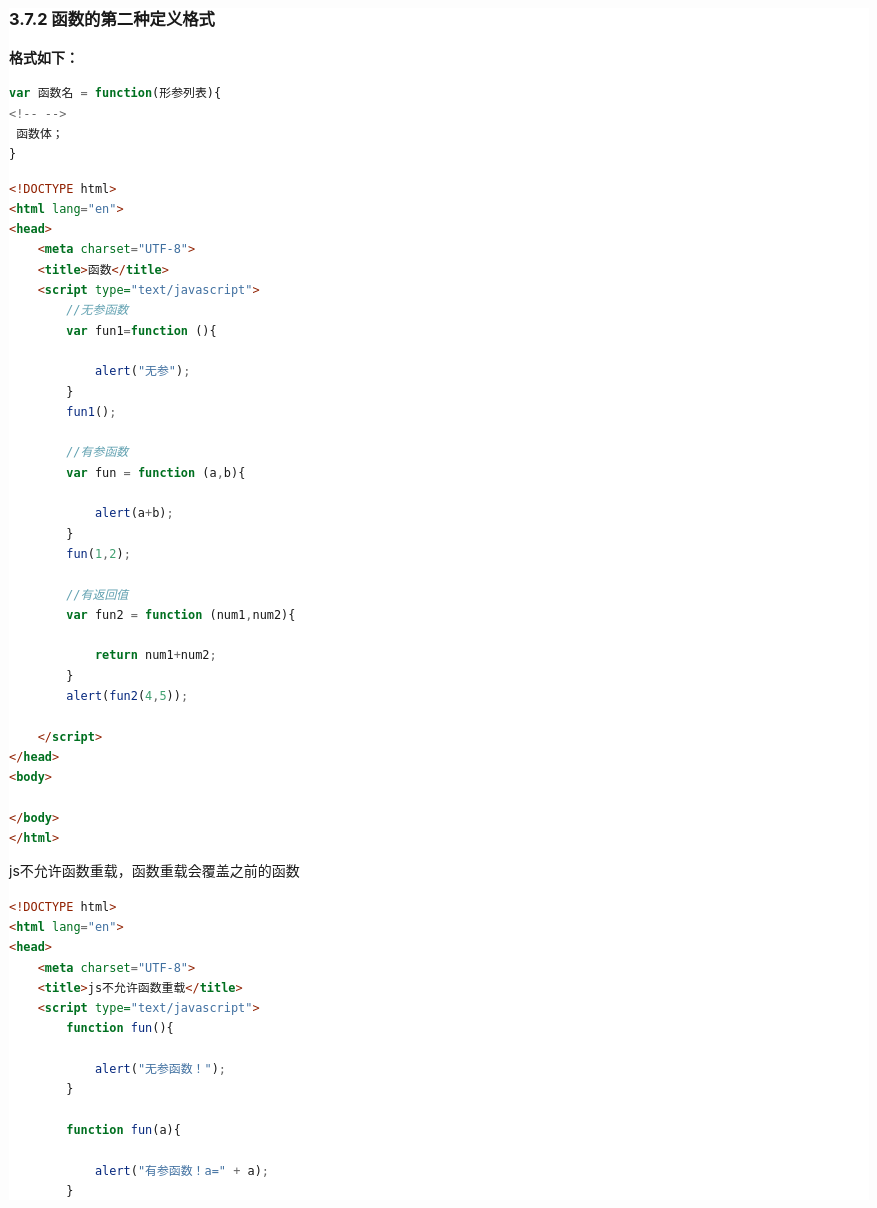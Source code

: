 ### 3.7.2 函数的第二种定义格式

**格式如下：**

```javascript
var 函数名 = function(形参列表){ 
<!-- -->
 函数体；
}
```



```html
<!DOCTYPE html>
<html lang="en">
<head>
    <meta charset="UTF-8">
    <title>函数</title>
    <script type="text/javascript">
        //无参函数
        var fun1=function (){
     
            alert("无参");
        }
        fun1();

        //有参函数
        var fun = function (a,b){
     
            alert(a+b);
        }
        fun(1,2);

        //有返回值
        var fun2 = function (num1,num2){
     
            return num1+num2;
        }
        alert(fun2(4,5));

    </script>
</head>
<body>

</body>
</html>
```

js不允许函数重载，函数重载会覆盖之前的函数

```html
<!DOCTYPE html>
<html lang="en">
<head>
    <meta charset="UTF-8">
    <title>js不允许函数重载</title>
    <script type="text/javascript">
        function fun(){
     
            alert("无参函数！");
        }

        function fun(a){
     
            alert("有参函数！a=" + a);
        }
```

--- WHAT YOU WILL DO ---
The answer must be every line of the records that holds the string "alert".

--- RESULT FOR THIS TASK ---
            alert("无参");
            alert(a+b);
        alert(fun2(4,5));
            alert("无参函数！");
            alert("有参函数！a=" + a);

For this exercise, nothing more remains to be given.